(EXERCISE OBJECTIVE): Retype word for word the first line of the listing and each line after it up to the line with "Introduisons un réel", with the pictures taken out.

(DATA FOR PROCESSING):
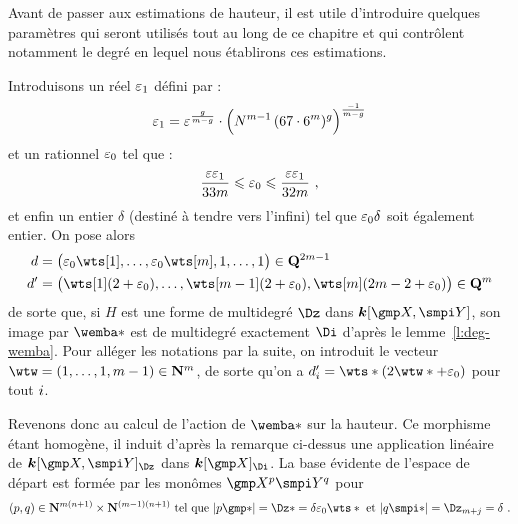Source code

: Avant de passer aux estimations de hauteur, il est utile d'introduire quelques
paramètres qui seront utilisés tout au long de ce chapitre et qui contrôlent
notamment le degré en lequel nous établirons ces estimations.

Introduisons un réel \( \varepsilon\sb1 \) défini par :
\begin{equation} \label{e:def-epsi}
  \varepsilon\sb1
  =
  \varepsilon^{\frac{g}{m-g}}
  \cdot \Bigl(
    N^{m-1}
    \, (67 \cdot 6^m)^g
  \Bigr)^{\frac{-1}{m-g}}
\end{equation}
et un rationnel \( \varepsilon\sb0 \) tel que :
\begin{equation} \label{e:def-epsz}
  \frac{\varepsilon \varepsilon\sb1}{33m}
  \leqslant \varepsilon\sb0 \leqslant
  \frac{\varepsilon \varepsilon\sb1}{32m}
  \text{ ,}
\end{equation}
et enfin un entier \( \delta \) (destiné à tendre vers l'infini) tel que \(
  \varepsilon\sb0 \delta \) soit également entier. On pose alors
\begin{equation} \label{e:d-dp-def}
  \begin{aligned}
    d & = \bigl(
      \epsz \wts[1],
      \dots,
      \epsz \wts[\puiss],
      1, \dots, 1
    \bigr) \in \Q^{2\puiss-1}
    \\
    d' & = \bigl(
      \wts[1] (2 + \epsz),
      \dots,
      \wts[\puiss-1] (2 + \epsz),
      \wts[\puiss] (2\puiss - 2 + \epsz)
    \bigr) \in \Q^\puiss
  \end{aligned}
\end{equation}
de sorte que, si \( H \) est une forme de multidegré \( \Dz \) dans \(
  \cdn[\vmp, \vmpi] \), son image par \( \wemba* \) est de multidegré
exactement \( \Di \) d'après le lemme~\ref{l:deg-wemba}. Pour alléger les
notations par la suite, on introduit le vecteur \( \wtw = (1, \dots, 1, \puiss
  - 1) \in \N^\puiss \), de sorte qu'on a \( d'_\fct = \wts* (2 \wtw* + \epsz)
\) pour tout \( i \).

\medskip

Revenons donc au calcul de l'action de \( \wemba* \) sur la hauteur. Ce
morphisme étant homogène, il induit d'après la remarque ci-dessus une
application linéaire de \( \cdn [\vmp, \vmpi]_\Dz \) dans \( \cdn [\vmp]_\Di
\).  La base évidente de l'espace de départ est formée par les monômes \(
  \vmp^p \vmpi^q \) pour
\begin{equation}
  (p, q)
  \in \N^{\puiss (\dimp+1)} \times \N^{(\puiss-1) (\dimp+1)}
  \text{ tel que }
  \lgr{p\mexp*} = \Dz* = \delta \epsz \wts*
  \text{ et }
  \lgr{q\mexpi*} = \Dz_{\puiss + \fcti} = \delta
  \pmm.
\end{equation}

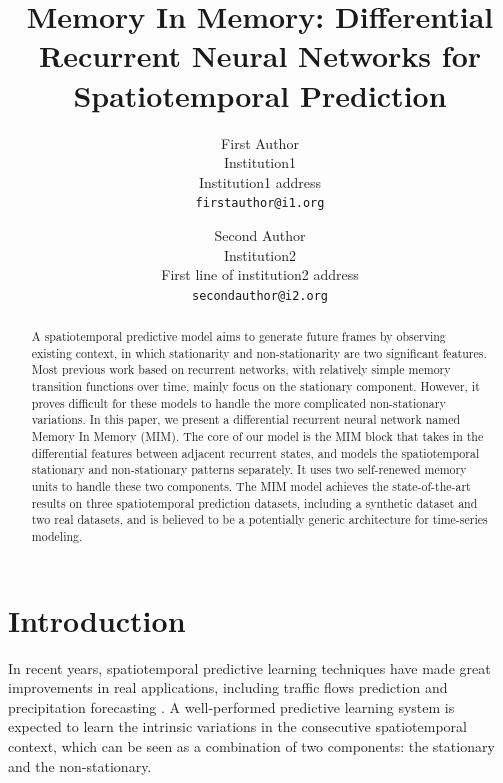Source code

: \documentclass[10pt,twocolumn,letterpaper]{article}
\begin{document}
\title{Memory In Memory: Differential Recurrent Neural Networks for\\ Spatiotemporal Prediction}

\author{First Author\\
Institution1\\
Institution1 address\\
{\tt\small firstauthor@i1.org}
\and
Second Author\\
Institution2\\
First line of institution2 address\\
{\tt\small secondauthor@i2.org}
}

\maketitle

\begin{abstract}
   A spatiotemporal predictive model aims to generate future frames by observing existing context, in which stationarity and non-stationarity are two significant features. Most previous work based on recurrent networks, with relatively simple memory transition functions over time, mainly focus on the stationary component. However, it proves difficult for these models to handle the more complicated non-stationary variations. In this paper, we present a differential recurrent neural network named Memory In Memory (MIM). The core of our model is the MIM block that takes in the differential features between adjacent recurrent states, and models the spatiotemporal stationary and non-stationary patterns separately. It uses two self-renewed memory units to handle these two components. The MIM model achieves the state-of-the-art results on three spatiotemporal prediction datasets, including a synthetic dataset and two real datasets, and is believed to be a potentially generic architecture for time-series modeling.
\end{abstract}

\section{Introduction}
\label{sec:Introduction}
In recent years, spatiotemporal predictive learning techniques have made great improvements in real applications, including traffic flows prediction \citep{zhang2017deep} and precipitation forecasting \citep{shi2015convolutional,wang2017predrnn}. A well-performed predictive learning system is expected to learn the intrinsic variations in the consecutive spatiotemporal context, which can be seen as a combination of two components: the stationary and the non-stationary. 
\end{document}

(THE COMPLETED TASK):
Source code

: Avant de passer aux estimations de hauteur, il est utile d'introduire quelques
paramètres qui seront utilisés tout au long de ce chapitre et qui contrôlent
notamment le degré en lequel nous établirons ces estimations.

Introduisons un réel \( \varepsilon\sb1 \) défini par :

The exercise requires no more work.